Der Trailer war mal komplett eigenartig, ich habe darin am Anfang kein Matrix darin gesehen.

Komplett übersättigte Farben, einfach untypisch für Matrix. 
Musik Art passt auch nicht zum ganzen Trailer.

Bild Inhaltlich sieht man Matrix, aber irgendwie nein...


----------



## glatt_rasiert (11. September 2021)

John Wick und Cyperpunk haben m.M.n in Matrix nichts zu suchen.

Dieser Film kann alles sein, doch Matrix ist das nicht!


----------



## Micha0208 (11. September 2021)

Der Trailer konnte mich auch nicht überzeugen...

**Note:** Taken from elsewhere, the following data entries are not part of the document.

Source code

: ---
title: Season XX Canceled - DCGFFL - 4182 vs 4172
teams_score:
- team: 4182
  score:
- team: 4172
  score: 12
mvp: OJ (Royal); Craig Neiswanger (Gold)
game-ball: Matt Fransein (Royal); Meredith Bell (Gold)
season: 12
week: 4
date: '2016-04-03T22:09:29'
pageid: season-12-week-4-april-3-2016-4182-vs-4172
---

Den ersten Matrix-Film fand ich hammer, danach gings irgenwie total bergab.

Ins Kino zieht mich da nichts, werde den Film dann irgendwann später mal anschauen.
Der Film kann ja immer noch positiv überraschen, auch wenn ich dafür kaum Chancen sehe


----------



## Lotto (11. September 2021)

MaW85 schrieb:


> Der Trailer war mal komplett eigenartig, ich habe darin am Anfang kein Matrix darin gesehen.
> 
> Komplett übersättigte Farben, einfach untypisch für Matrix.
> Musik Art passt auch nicht zum ganzen Trailer.
> ...



Ja und teilweise leider wieder auf der Nostalgieschiene (Das weisse Kaninchen-Tattoo, Der Ersatz-Morpheus,...).
Sowas hasse ich ja wie die Pest.
Letztendlich kommt es auf die Story an. Ich denke, dass die grünliche Farbgebung fehlt wird seinen Grund haben.
Aber meine Erwartungen sind nach dem Trailer ehrlicherweise auch nicht mehr besonders groß.


----------



## Karotte81 (11. September 2021)

Es ist sowieso selten eine gute Idee Filmreihen x Dekaden später nochmal auferstehen zu lassen.

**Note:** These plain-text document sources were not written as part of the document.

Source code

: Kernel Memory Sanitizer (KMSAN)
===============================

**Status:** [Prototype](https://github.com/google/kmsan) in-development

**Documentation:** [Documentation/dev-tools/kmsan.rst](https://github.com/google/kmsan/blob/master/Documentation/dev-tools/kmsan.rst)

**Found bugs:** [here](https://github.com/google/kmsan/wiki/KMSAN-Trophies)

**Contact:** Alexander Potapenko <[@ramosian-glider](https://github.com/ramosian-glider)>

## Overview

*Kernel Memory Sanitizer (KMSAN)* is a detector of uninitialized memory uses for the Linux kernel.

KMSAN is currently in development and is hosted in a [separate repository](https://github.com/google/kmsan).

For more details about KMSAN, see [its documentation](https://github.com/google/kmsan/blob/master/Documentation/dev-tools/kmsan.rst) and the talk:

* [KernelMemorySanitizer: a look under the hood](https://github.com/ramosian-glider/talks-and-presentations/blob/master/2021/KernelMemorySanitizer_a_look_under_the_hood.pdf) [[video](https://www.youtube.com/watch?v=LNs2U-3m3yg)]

Ohne Laurence Fishburne und Hugo Weaver schonmal ein dicker Abturner, der Keanu sieht zudem auch so aus wie er in letzter Zeit immer aussieht, das erinnert mich auch nicht wirklich an Neo. Man kann seine Haare auch mal schneiden, Herr Wick...

Einer erwähnte hier den Nostalgiehammer ... ja, den hab ich auch gesehen. Aber als ob ich wg Matrix in Nostalgie schwelge. Der Film war zwar damals unfassbar gut, ist er auch heute noch, aber dafür ist es einfach zu lange her als dass ich dazu noch eine emotionale Bindung habe. 

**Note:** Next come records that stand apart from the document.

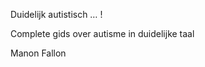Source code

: <span id="calibre_link-74" class="calibre1"></span>Duidelijk autistisch … !

Complete gids over autisme in duidelijke taal

Manon Fallon
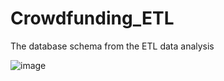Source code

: # Crowdfunding_ETL

The database schema from the ETL data analysis

![image](https://user-images.githubusercontent.com/49009377/224531687-a983ca15-302d-410e-9c3f-23a1010ed2a1.png)
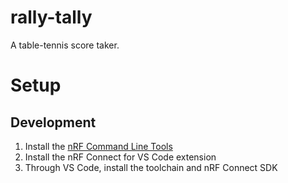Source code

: # rally-tally

A table-tennis score taker.

# Setup

## Development

1. Install the [nRF Command Line Tools](https://www.nordicsemi.com/Products/Development-tools/nRF-Command-Line-Tools/Download)
2. Install the nRF Connect for VS Code extension
3. Through VS Code, install the toolchain and nRF Connect SDK
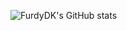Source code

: ![FurdyDK's GitHub stats](https://github-readme-stats.vercel.app/api?username=furydk&show_icons=true&bg_color=00000000)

Aber mal schauen, wird vermutlich nix, weiß auch nicht was sie da überhaupt erzählen wollen ... alles vergessen ist auch super kreativ, hoffe nicht dass der Film sich primär darum dreht dass er sich erinnert. Da muss ich immer ans Ende von Lost denken, und das war nun wirklich unteridisch mit ihrem sentimentalem Quatsch.


----------



## MarcHammel (11. September 2021)

Dass Elemente aus den Vorgängern wieder auftauchen, macht eigentlich Sinn. Schon in den Vorgängern wurde gesagt, dass es eben nicht nur eine Matrix gab, sondern viele. Das hier ist halt die aktuellste Version. 

"Nostalgiehammer" ist hier also nicht ganz richtig.


----------



## robbe (11. September 2021)

Karotte81 schrieb:


> Ohne Laurence Fishburne und Hugo Weaver schonmal ein dicker Abturner, der Keanu sieht zudem auch so aus wie er in letzter Zeit immer aussieht, das erinnert mich auch nicht wirklich an Neo. Man kann seine Haare auch mal schneiden, Herr Wick...



Auch mein größter Kritikpunkt. Das die beiden kein Bock mehr oder was auch immer auf Matrix haben, ist halt so, lässt sich nicht ändern.
Aber dass Keanu sich als Top Schauspieler nicht seiner Rolle als Neo anpassen kann und da im John Wick Outfit aufschlägt, ist echt traurig.
Es gibt den Neo-Keanu und den Wick-Keanu, beide sind in den Köpfen der Leute fest mit ihrer jeweiligen Rolle verwurzelt. Der Wick-Keanu hat in Matrix einfach nichts verloren und andersrum genauso wenig.

Und bevor wieder die Kommentare kommen, von wegen er hätte ja gleichzeitig JW4 gedreht, für sowas gibt es Maskenbildner, Make Up Artist, Toupet's und sogar nachwachsende Bärte. Ich hätte es als Produzent nicht zugelassen, dass da John Wick in der Matrix rum springt.


----------



## RyzA (11. September 2021)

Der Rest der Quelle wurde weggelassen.